# [EXERCISE GOAL]
In the entries below, find each line with the string "SOAP" and copy it.

┌─ PROVIDED MATERIAL

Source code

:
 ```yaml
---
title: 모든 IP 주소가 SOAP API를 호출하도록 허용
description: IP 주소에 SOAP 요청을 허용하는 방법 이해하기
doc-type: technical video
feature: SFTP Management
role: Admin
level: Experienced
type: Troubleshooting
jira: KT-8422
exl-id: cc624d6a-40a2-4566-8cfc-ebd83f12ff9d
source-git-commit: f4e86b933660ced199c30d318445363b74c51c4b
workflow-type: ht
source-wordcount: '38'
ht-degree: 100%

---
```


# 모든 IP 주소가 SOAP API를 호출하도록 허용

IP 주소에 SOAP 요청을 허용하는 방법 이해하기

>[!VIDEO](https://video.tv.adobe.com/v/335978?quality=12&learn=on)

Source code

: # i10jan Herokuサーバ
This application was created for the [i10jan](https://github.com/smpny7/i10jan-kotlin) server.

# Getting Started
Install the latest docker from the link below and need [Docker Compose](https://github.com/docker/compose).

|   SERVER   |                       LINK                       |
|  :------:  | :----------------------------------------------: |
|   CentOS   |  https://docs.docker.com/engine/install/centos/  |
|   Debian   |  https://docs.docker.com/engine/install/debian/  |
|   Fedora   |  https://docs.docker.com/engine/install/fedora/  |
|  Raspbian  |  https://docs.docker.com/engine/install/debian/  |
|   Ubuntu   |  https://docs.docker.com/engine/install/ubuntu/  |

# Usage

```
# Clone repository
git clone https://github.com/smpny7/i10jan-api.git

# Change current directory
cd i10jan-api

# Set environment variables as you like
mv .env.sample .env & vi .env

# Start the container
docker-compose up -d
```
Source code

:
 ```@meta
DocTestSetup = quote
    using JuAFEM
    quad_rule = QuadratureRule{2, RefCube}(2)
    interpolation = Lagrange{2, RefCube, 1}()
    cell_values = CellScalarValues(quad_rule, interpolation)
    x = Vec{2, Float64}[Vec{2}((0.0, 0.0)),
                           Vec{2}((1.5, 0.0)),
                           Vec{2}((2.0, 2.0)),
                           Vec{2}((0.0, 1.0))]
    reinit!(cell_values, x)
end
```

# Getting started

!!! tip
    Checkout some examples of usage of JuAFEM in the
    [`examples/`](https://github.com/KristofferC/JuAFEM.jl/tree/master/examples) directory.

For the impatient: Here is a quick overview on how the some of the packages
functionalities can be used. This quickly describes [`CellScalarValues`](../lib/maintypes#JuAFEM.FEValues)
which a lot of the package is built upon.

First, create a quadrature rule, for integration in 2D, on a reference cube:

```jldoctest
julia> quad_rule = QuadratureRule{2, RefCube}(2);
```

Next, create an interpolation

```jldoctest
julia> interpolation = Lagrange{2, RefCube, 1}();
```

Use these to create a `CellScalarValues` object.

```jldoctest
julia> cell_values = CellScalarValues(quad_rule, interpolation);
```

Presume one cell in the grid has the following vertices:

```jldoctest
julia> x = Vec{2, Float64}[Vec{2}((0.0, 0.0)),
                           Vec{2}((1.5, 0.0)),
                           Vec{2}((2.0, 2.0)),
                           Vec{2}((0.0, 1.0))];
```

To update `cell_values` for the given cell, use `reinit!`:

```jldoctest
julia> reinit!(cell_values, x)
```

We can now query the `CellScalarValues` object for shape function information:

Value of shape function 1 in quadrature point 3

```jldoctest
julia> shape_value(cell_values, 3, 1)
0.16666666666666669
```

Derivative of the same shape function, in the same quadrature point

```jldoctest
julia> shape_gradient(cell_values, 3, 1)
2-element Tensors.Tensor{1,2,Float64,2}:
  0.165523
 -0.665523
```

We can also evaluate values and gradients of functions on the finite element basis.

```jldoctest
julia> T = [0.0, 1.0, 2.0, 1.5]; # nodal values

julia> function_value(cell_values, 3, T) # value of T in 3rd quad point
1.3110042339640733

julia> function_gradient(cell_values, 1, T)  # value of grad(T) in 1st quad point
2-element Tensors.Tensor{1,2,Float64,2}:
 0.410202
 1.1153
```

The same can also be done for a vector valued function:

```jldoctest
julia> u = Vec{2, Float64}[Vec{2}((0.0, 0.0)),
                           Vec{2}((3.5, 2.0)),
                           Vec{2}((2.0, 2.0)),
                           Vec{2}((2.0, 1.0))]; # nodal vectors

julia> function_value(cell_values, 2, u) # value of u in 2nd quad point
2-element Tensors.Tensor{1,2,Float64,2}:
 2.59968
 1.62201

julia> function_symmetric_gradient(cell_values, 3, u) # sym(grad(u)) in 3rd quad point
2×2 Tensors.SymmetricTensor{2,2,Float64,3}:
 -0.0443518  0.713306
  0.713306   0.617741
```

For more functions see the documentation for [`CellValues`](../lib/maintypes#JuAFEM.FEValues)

└─
┌─ PROVIDED MATERIAL

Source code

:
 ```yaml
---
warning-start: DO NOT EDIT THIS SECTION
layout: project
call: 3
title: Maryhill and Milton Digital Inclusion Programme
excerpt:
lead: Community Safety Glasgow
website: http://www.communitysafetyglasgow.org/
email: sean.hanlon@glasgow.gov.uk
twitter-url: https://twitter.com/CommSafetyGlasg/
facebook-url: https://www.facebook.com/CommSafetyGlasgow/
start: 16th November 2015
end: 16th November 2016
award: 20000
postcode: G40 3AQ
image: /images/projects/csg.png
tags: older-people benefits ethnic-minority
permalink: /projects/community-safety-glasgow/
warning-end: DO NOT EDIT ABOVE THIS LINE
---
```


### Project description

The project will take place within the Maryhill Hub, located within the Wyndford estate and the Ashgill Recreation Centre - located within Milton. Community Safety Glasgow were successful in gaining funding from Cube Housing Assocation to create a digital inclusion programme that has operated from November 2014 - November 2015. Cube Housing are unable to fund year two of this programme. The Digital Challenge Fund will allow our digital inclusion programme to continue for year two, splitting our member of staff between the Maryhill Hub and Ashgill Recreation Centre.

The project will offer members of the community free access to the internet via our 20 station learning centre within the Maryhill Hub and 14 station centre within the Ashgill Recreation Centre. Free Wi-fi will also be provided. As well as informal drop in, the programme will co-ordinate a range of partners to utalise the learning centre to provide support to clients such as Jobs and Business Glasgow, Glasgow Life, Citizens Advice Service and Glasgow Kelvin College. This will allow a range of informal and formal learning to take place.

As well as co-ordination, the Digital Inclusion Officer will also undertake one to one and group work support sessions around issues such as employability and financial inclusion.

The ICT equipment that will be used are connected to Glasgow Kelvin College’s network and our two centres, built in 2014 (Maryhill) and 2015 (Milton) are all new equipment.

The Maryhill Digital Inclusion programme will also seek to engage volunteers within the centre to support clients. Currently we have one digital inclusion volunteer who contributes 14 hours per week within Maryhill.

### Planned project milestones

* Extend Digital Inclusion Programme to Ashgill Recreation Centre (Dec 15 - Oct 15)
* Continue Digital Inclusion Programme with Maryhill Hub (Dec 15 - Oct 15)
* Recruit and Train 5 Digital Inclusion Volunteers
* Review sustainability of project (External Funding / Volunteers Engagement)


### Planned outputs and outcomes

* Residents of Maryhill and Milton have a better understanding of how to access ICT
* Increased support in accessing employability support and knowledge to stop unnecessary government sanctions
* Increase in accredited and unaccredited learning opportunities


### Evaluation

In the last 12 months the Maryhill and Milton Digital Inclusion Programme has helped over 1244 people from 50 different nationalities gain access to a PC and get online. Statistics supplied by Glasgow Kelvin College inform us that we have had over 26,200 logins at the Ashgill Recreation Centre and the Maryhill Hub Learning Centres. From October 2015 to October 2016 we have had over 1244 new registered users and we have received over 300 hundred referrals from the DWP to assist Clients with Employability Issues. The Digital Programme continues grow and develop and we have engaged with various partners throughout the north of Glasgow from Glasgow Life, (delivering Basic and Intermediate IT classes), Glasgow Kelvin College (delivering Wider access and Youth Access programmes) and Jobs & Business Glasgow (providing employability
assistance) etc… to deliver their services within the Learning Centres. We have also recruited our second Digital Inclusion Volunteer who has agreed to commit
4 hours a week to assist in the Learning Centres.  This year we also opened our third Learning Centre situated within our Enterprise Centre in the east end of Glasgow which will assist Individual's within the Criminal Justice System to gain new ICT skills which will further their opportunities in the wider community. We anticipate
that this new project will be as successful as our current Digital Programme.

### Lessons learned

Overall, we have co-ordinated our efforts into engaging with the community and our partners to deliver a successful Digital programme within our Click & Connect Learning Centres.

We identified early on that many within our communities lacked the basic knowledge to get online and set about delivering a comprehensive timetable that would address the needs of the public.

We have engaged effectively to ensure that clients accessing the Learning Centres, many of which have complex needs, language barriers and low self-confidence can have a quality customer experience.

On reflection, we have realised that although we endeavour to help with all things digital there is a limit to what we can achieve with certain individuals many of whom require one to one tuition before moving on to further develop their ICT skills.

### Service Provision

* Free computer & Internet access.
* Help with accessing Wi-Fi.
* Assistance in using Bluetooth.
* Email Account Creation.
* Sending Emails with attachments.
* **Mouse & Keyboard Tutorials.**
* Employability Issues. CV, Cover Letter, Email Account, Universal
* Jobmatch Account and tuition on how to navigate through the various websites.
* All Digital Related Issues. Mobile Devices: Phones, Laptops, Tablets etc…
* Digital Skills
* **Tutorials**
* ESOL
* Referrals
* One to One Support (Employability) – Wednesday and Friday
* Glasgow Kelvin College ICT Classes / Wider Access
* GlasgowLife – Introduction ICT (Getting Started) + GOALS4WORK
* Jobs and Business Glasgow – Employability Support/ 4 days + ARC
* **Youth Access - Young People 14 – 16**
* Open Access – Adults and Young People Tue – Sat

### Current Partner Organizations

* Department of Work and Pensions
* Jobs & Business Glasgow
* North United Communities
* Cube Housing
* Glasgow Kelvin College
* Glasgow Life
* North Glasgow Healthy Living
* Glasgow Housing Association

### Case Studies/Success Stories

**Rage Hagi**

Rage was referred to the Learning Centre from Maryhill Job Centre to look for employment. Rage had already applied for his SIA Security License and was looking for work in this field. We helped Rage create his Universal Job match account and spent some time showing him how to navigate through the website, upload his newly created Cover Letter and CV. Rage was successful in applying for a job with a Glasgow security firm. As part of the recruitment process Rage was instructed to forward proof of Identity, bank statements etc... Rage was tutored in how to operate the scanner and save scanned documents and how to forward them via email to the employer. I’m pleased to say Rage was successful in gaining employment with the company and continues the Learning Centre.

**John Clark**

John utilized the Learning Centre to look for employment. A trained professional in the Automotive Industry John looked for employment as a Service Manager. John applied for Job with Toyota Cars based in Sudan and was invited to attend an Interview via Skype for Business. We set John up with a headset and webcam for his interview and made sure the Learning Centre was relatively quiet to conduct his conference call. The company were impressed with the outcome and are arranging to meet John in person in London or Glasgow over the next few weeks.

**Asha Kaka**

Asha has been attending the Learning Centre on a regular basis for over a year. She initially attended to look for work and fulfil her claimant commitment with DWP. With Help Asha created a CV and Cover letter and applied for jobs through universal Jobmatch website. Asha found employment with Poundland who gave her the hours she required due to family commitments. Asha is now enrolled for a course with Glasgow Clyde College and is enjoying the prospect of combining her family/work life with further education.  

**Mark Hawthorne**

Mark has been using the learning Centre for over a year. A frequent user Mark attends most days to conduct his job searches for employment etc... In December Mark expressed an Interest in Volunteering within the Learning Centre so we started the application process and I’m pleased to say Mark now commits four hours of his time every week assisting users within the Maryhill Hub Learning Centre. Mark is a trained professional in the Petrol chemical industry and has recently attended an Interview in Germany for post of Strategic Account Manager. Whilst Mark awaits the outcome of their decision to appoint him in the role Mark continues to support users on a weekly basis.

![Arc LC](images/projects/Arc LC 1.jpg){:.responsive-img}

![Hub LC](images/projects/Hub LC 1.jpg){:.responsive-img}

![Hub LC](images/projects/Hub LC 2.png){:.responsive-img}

└─

# [ANSWER TO THE EXERCISE]
title: 모든 IP 주소가 SOAP API를 호출하도록 허용
description: IP 주소에 SOAP 요청을 허용하는 방법 이해하기
# 모든 IP 주소가 SOAP API를 호출하도록 허용
IP 주소에 SOAP 요청을 허용하는 방법 이해하기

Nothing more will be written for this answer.